◆ WHAT IS REQUIRED: Output the data below exactly, down to the last character.

- Opening Delimiter -

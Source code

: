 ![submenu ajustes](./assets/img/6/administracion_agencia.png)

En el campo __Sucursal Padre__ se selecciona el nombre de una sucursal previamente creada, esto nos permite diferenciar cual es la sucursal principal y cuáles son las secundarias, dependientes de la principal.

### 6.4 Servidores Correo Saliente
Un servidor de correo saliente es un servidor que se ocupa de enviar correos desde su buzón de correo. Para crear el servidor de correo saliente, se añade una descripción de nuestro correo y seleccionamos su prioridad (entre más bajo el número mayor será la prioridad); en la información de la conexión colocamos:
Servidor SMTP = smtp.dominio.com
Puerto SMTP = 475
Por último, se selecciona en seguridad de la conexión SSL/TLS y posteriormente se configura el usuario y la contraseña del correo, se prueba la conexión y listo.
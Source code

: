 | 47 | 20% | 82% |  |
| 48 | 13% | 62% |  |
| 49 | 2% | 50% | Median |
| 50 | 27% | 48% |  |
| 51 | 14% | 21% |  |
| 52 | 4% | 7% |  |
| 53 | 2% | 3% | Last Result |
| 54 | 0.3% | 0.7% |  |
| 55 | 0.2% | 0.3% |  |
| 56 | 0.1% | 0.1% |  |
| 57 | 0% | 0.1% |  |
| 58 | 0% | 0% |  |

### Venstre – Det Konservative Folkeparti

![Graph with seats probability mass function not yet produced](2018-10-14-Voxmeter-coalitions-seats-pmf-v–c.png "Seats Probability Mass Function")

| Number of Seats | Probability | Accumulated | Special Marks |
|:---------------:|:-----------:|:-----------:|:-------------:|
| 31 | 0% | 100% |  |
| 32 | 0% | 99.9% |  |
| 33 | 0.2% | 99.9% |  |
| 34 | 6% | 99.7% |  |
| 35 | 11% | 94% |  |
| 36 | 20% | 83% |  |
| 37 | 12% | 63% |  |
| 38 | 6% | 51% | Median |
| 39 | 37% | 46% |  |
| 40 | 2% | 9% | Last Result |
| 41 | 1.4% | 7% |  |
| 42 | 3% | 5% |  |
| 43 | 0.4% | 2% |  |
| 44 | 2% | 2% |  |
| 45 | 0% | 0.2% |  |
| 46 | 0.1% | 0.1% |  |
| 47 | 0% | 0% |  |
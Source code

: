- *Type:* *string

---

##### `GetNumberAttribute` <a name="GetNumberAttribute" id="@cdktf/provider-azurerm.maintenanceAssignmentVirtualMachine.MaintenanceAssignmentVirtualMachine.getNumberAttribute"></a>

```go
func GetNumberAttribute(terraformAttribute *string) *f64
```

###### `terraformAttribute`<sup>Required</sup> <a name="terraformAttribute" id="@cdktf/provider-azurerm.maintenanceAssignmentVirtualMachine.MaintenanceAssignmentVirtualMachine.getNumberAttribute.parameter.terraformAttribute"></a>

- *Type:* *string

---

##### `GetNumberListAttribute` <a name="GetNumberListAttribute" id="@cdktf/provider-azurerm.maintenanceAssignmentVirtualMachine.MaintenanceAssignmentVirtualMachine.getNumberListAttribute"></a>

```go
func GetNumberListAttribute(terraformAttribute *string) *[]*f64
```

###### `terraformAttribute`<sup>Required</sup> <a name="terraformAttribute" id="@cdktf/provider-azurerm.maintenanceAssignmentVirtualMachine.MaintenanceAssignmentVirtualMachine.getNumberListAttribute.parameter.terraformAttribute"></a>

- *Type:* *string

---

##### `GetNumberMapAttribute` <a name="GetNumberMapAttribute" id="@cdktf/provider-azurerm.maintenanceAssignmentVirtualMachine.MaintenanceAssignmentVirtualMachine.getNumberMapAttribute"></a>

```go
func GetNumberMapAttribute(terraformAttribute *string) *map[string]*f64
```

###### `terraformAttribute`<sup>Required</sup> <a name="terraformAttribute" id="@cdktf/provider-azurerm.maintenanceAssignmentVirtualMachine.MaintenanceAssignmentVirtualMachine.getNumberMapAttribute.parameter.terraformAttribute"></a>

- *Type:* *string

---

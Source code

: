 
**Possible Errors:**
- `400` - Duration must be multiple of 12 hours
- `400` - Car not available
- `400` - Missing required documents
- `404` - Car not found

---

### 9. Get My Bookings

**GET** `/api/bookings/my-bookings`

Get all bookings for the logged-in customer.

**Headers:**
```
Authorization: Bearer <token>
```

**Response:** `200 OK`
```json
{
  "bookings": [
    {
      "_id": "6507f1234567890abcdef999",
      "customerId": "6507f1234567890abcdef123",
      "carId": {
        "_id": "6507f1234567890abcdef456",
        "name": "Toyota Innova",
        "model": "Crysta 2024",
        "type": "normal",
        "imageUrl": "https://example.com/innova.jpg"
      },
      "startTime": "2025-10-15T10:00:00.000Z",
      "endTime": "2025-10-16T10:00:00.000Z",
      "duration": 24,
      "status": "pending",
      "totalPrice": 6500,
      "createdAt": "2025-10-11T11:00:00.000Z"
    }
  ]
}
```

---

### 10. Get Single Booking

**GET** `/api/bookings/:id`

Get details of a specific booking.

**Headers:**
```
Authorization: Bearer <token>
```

- Closing Delimiter -

◆ OUTPUT:
Source code

: ![submenu ajustes](./assets/img/6/administracion_agencia.png)

En el campo __Sucursal Padre__ se selecciona el nombre de una sucursal previamente creada, esto nos permite diferenciar cual es la sucursal principal y cuáles son las secundarias, dependientes de la principal.

### 6.4 Servidores Correo Saliente
Un servidor de correo saliente es un servidor que se ocupa de enviar correos desde su buzón de correo. Para crear el servidor de correo saliente, se añade una descripción de nuestro correo y seleccionamos su prioridad (entre más bajo el número mayor será la prioridad); en la información de la conexión colocamos:
Servidor SMTP = smtp.dominio.com
Puerto SMTP = 475
Por último, se selecciona en seguridad de la conexión SSL/TLS y posteriormente se configura el usuario y la contraseña del correo, se prueba la conexión y listo.
Source code

: | 47 | 20% | 82% |  |
| 48 | 13% | 62% |  |
| 49 | 2% | 50% | Median |
| 50 | 27% | 48% |  |
| 51 | 14% | 21% |  |
| 52 | 4% | 7% |  |
| 53 | 2% | 3% | Last Result |
| 54 | 0.3% | 0.7% |  |
| 55 | 0.2% | 0.3% |  |
| 56 | 0.1% | 0.1% |  |
| 57 | 0% | 0.1% |  |
| 58 | 0% | 0% |  |

### Venstre – Det Konservative Folkeparti

![Graph with seats probability mass function not yet produced](2018-10-14-Voxmeter-coalitions-seats-pmf-v–c.png "Seats Probability Mass Function")

| Number of Seats | Probability | Accumulated | Special Marks |
|:---------------:|:-----------:|:-----------:|:-------------:|
| 31 | 0% | 100% |  |
| 32 | 0% | 99.9% |  |
| 33 | 0.2% | 99.9% |  |
| 34 | 6% | 99.7% |  |
| 35 | 11% | 94% |  |
| 36 | 20% | 83% |  |
| 37 | 12% | 63% |  |
| 38 | 6% | 51% | Median |
| 39 | 37% | 46% |  |
| 40 | 2% | 9% | Last Result |
| 41 | 1.4% | 7% |  |
| 42 | 3% | 5% |  |
| 43 | 0.4% | 2% |  |
| 44 | 2% | 2% |  |
| 45 | 0% | 0.2% |  |
| 46 | 0.1% | 0.1% |  |
| 47 | 0% | 0% |  |
Source code

:- *Type:* *string

---

##### `GetNumberAttribute` <a name="GetNumberAttribute" id="@cdktf/provider-azurerm.maintenanceAssignmentVirtualMachine.MaintenanceAssignmentVirtualMachine.getNumberAttribute"></a>

```go
func GetNumberAttribute(terraformAttribute *string) *f64
```

###### `terraformAttribute`<sup>Required</sup> <a name="terraformAttribute" id="@cdktf/provider-azurerm.maintenanceAssignmentVirtualMachine.MaintenanceAssignmentVirtualMachine.getNumberAttribute.parameter.terraformAttribute"></a>

- *Type:* *string

---

##### `GetNumberListAttribute` <a name="GetNumberListAttribute" id="@cdktf/provider-azurerm.maintenanceAssignmentVirtualMachine.MaintenanceAssignmentVirtualMachine.getNumberListAttribute"></a>

```go
func GetNumberListAttribute(terraformAttribute *string) *[]*f64
```

###### `terraformAttribute`<sup>Required</sup> <a name="terraformAttribute" id="@cdktf/provider-azurerm.maintenanceAssignmentVirtualMachine.MaintenanceAssignmentVirtualMachine.getNumberListAttribute.parameter.terraformAttribute"></a>

- *Type:* *string

---

##### `GetNumberMapAttribute` <a name="GetNumberMapAttribute" id="@cdktf/provider-azurerm.maintenanceAssignmentVirtualMachine.MaintenanceAssignmentVirtualMachine.getNumberMapAttribute"></a>

```go
func GetNumberMapAttribute(terraformAttribute *string) *map[string]*f64
```

###### `terraformAttribute`<sup>Required</sup> <a name="terraformAttribute" id="@cdktf/provider-azurerm.maintenanceAssignmentVirtualMachine.MaintenanceAssignmentVirtualMachine.getNumberMapAttribute.parameter.terraformAttribute"></a>

- *Type:* *string

---

Source code

: 
**Possible Errors:**
- `400` - Duration must be multiple of 12 hours
- `400` - Car not available
- `400` - Missing required documents
- `404` - Car not found

---

### 9. Get My Bookings

**GET** `/api/bookings/my-bookings`

Get all bookings for the logged-in customer.

**Headers:**
```
Authorization: Bearer <token>
```

**Response:** `200 OK`
```json
{
  "bookings": [
    {
      "_id": "6507f1234567890abcdef999",
      "customerId": "6507f1234567890abcdef123",
      "carId": {
        "_id": "6507f1234567890abcdef456",
        "name": "Toyota Innova",
        "model": "Crysta 2024",
        "type": "normal",
        "imageUrl": "https://example.com/innova.jpg"
      },
      "startTime": "2025-10-15T10:00:00.000Z",
      "endTime": "2025-10-16T10:00:00.000Z",
      "duration": 24,
      "status": "pending",
      "totalPrice": 6500,
      "createdAt": "2025-10-11T11:00:00.000Z"
    }
  ]
}
```

---

### 10. Get Single Booking

**GET** `/api/bookings/:id`

Get details of a specific booking.

**Headers:**
```
Authorization: Bearer <token>
```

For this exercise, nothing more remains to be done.